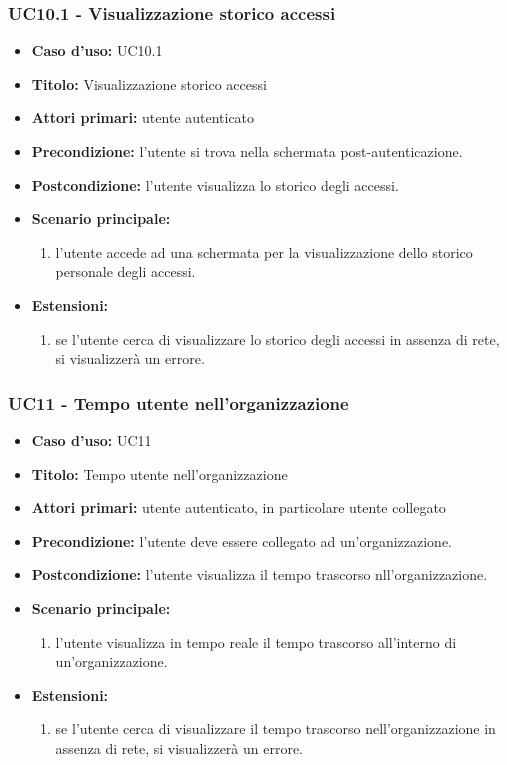 \documentclass[casi-duso]{subfiles}
\begin{document}
\subsubsection{UC10.1 - Visualizzazione storico accessi}
\label{subsub:uc10.1utente}
\begin{itemize}
  \item \textbf{Caso d’uso:} UC10.1
  \item \textbf{Titolo:} Visualizzazione storico accessi
  \item \textbf{Attori primari:} utente autenticato
  \item \textbf{Precondizione:} l'utente si trova nella schermata post-autenticazione.
  \item \textbf{Postcondizione:} l'utente visualizza lo storico degli accessi.
  \item \textbf{Scenario principale:} 
  \begin{enumerate}
    \item l'utente accede ad una schermata per la visualizzazione dello storico personale degli accessi.
  \end{enumerate}
  \item \textbf{Estensioni:} 
  \begin{enumerate}
    \item se l'utente cerca di visualizzare lo storico degli accessi in assenza di rete, si visualizzerà un errore.
  \end{enumerate} 
\end{itemize}

\subsubsection{UC11 - Tempo utente nell'organizzazione}
\label{subsub:uc11utente}
\begin{itemize}
  \item \textbf{Caso d’uso:} UC11
  \item \textbf{Titolo:} Tempo utente nell'organizzazione
  \item \textbf{Attori primari:} utente autenticato, in particolare utente collegato
  \item \textbf{Precondizione:} l'utente deve essere collegato ad un'organizzazione.
  \item \textbf{Postcondizione:} l'utente visualizza il tempo trascorso nll'organizzazione.
  \item \textbf{Scenario principale:} 
  \begin{enumerate}
    \item l'utente visualizza in tempo reale il tempo trascorso all'interno di un'organizzazione.
  \end{enumerate}  
  \item \textbf{Estensioni:} 
  \begin{enumerate}
    \item se l'utente cerca di visualizzare il tempo trascorso nell'organizzazione in assenza di rete, si visualizzerà un errore.
  \end{enumerate}  
\end{itemize}
\end{document}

Exercise objective
Go through the data above and transcribe it in full, omitting any image.

Solution
 \documentclass[casi-duso]{subfiles}
\begin{document}
\subsubsection{UC10.1 - Visualizzazione storico accessi}
\label{subsub:uc10.1utente}
\begin{itemize}
  \item \textbf{Caso d’uso:} UC10.1
  \item \textbf{Titolo:} Visualizzazione storico accessi
  \item \textbf{Attori primari:} utente autenticato
  \item \textbf{Precondizione:} l'utente si trova nella schermata post-autenticazione.
  \item \textbf{Postcondizione:} l'utente visualizza lo storico degli accessi.
  \item \textbf{Scenario principale:} 
  \begin{enumerate}
    \item l'utente accede ad una schermata per la visualizzazione dello storico personale degli accessi.
  \end{enumerate}
  \item \textbf{Estensioni:} 
  \begin{enumerate}
    \item se l'utente cerca di visualizzare lo storico degli accessi in assenza di rete, si visualizzerà un errore.
  \end{enumerate} 
\end{itemize}

\subsubsection{UC11 - Tempo utente nell'organizzazione}
\label{subsub:uc11utente}
\begin{itemize}
  \item \textbf{Caso d’uso:} UC11
  \item \textbf{Titolo:} Tempo utente nell'organizzazione
  \item \textbf{Attori primari:} utente autenticato, in particolare utente collegato
  \item \textbf{Precondizione:} l'utente deve essere collegato ad un'organizzazione.
  \item \textbf{Postcondizione:} l'utente visualizza il tempo trascorso nll'organizzazione.
  \item \textbf{Scenario principale:} 
  \begin{enumerate}
    \item l'utente visualizza in tempo reale il tempo trascorso all'interno di un'organizzazione.
  \end{enumerate}  
  \item \textbf{Estensioni:} 
  \begin{enumerate}
    \item se l'utente cerca di visualizzare il tempo trascorso nell'organizzazione in assenza di rete, si visualizzerà un errore.
  \end{enumerate}  
\end{itemize}
\end{document}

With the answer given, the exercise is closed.